Write out every line of the material as it stands, apart from the pictures.

..........

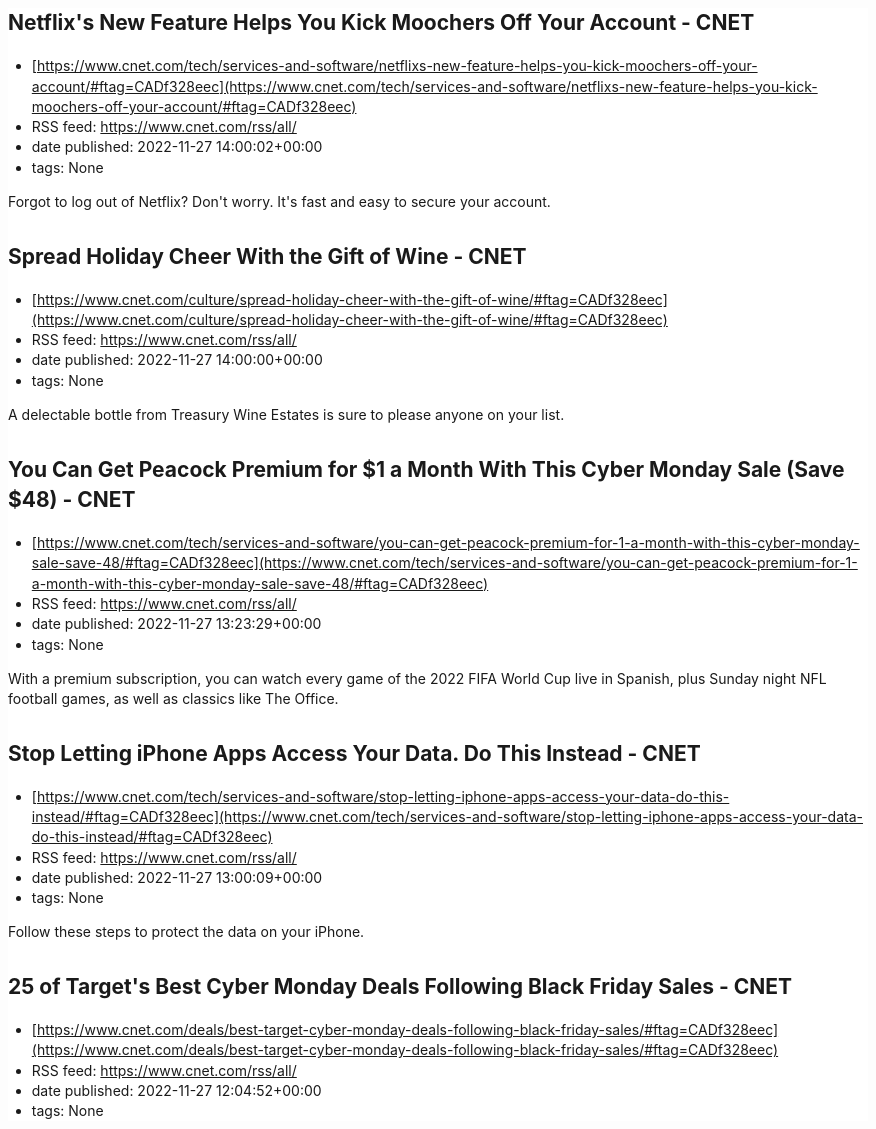 ## Netflix's New Feature Helps You Kick Moochers Off Your Account     - CNET
 - [https://www.cnet.com/tech/services-and-software/netflixs-new-feature-helps-you-kick-moochers-off-your-account/#ftag=CADf328eec](https://www.cnet.com/tech/services-and-software/netflixs-new-feature-helps-you-kick-moochers-off-your-account/#ftag=CADf328eec)
 - RSS feed: https://www.cnet.com/rss/all/
 - date published: 2022-11-27 14:00:02+00:00
 - tags: None

Forgot to log out of Netflix? Don't worry. It's fast and easy to secure your account.

## Spread Holiday Cheer With the Gift of Wine     - CNET
 - [https://www.cnet.com/culture/spread-holiday-cheer-with-the-gift-of-wine/#ftag=CADf328eec](https://www.cnet.com/culture/spread-holiday-cheer-with-the-gift-of-wine/#ftag=CADf328eec)
 - RSS feed: https://www.cnet.com/rss/all/
 - date published: 2022-11-27 14:00:00+00:00
 - tags: None

A delectable bottle from Treasury Wine Estates is sure to please anyone on your list.

## You Can Get Peacock Premium for $1 a Month With This Cyber Monday Sale (Save $48)     - CNET
 - [https://www.cnet.com/tech/services-and-software/you-can-get-peacock-premium-for-1-a-month-with-this-cyber-monday-sale-save-48/#ftag=CADf328eec](https://www.cnet.com/tech/services-and-software/you-can-get-peacock-premium-for-1-a-month-with-this-cyber-monday-sale-save-48/#ftag=CADf328eec)
 - RSS feed: https://www.cnet.com/rss/all/
 - date published: 2022-11-27 13:23:29+00:00
 - tags: None

With a premium subscription, you can watch every game of the 2022 FIFA World Cup live in Spanish, plus Sunday night NFL football games, as well as classics like The Office.

## Stop Letting iPhone Apps Access Your Data. Do This Instead     - CNET
 - [https://www.cnet.com/tech/services-and-software/stop-letting-iphone-apps-access-your-data-do-this-instead/#ftag=CADf328eec](https://www.cnet.com/tech/services-and-software/stop-letting-iphone-apps-access-your-data-do-this-instead/#ftag=CADf328eec)
 - RSS feed: https://www.cnet.com/rss/all/
 - date published: 2022-11-27 13:00:09+00:00
 - tags: None

Follow these steps to protect the data on your iPhone.

## 25 of Target's Best Cyber Monday Deals Following Black Friday Sales     - CNET
 - [https://www.cnet.com/deals/best-target-cyber-monday-deals-following-black-friday-sales/#ftag=CADf328eec](https://www.cnet.com/deals/best-target-cyber-monday-deals-following-black-friday-sales/#ftag=CADf328eec)
 - RSS feed: https://www.cnet.com/rss/all/
 - date published: 2022-11-27 12:04:52+00:00
 - tags: None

..........

Reply to the exercise:
 ## Netflix's New Feature Helps You Kick Moochers Off Your Account     - CNET
 - [https://www.cnet.com/tech/services-and-software/netflixs-new-feature-helps-you-kick-moochers-off-your-account/#ftag=CADf328eec](https://www.cnet.com/tech/services-and-software/netflixs-new-feature-helps-you-kick-moochers-off-your-account/#ftag=CADf328eec)
 - RSS feed: https://www.cnet.com/rss/all/
 - date published: 2022-11-27 14:00:02+00:00
 - tags: None

Forgot to log out of Netflix? Don't worry. It's fast and easy to secure your account.

## Spread Holiday Cheer With the Gift of Wine     - CNET
 - [https://www.cnet.com/culture/spread-holiday-cheer-with-the-gift-of-wine/#ftag=CADf328eec](https://www.cnet.com/culture/spread-holiday-cheer-with-the-gift-of-wine/#ftag=CADf328eec)
 - RSS feed: https://www.cnet.com/rss/all/
 - date published: 2022-11-27 14:00:00+00:00
 - tags: None

A delectable bottle from Treasury Wine Estates is sure to please anyone on your list.

## You Can Get Peacock Premium for $1 a Month With This Cyber Monday Sale (Save $48)     - CNET
 - [https://www.cnet.com/tech/services-and-software/you-can-get-peacock-premium-for-1-a-month-with-this-cyber-monday-sale-save-48/#ftag=CADf328eec](https://www.cnet.com/tech/services-and-software/you-can-get-peacock-premium-for-1-a-month-with-this-cyber-monday-sale-save-48/#ftag=CADf328eec)
 - RSS feed: https://www.cnet.com/rss/all/
 - date published: 2022-11-27 13:23:29+00:00
 - tags: None

With a premium subscription, you can watch every game of the 2022 FIFA World Cup live in Spanish, plus Sunday night NFL football games, as well as classics like The Office.

## Stop Letting iPhone Apps Access Your Data. Do This Instead     - CNET
 - [https://www.cnet.com/tech/services-and-software/stop-letting-iphone-apps-access-your-data-do-this-instead/#ftag=CADf328eec](https://www.cnet.com/tech/services-and-software/stop-letting-iphone-apps-access-your-data-do-this-instead/#ftag=CADf328eec)
 - RSS feed: https://www.cnet.com/rss/all/
 - date published: 2022-11-27 13:00:09+00:00
 - tags: None

Follow these steps to protect the data on your iPhone.

## 25 of Target's Best Cyber Monday Deals Following Black Friday Sales     - CNET
 - [https://www.cnet.com/deals/best-target-cyber-monday-deals-following-black-friday-sales/#ftag=CADf328eec](https://www.cnet.com/deals/best-target-cyber-monday-deals-following-black-friday-sales/#ftag=CADf328eec)
 - RSS feed: https://www.cnet.com/rss/all/
 - date published: 2022-11-27 12:04:52+00:00
 - tags: None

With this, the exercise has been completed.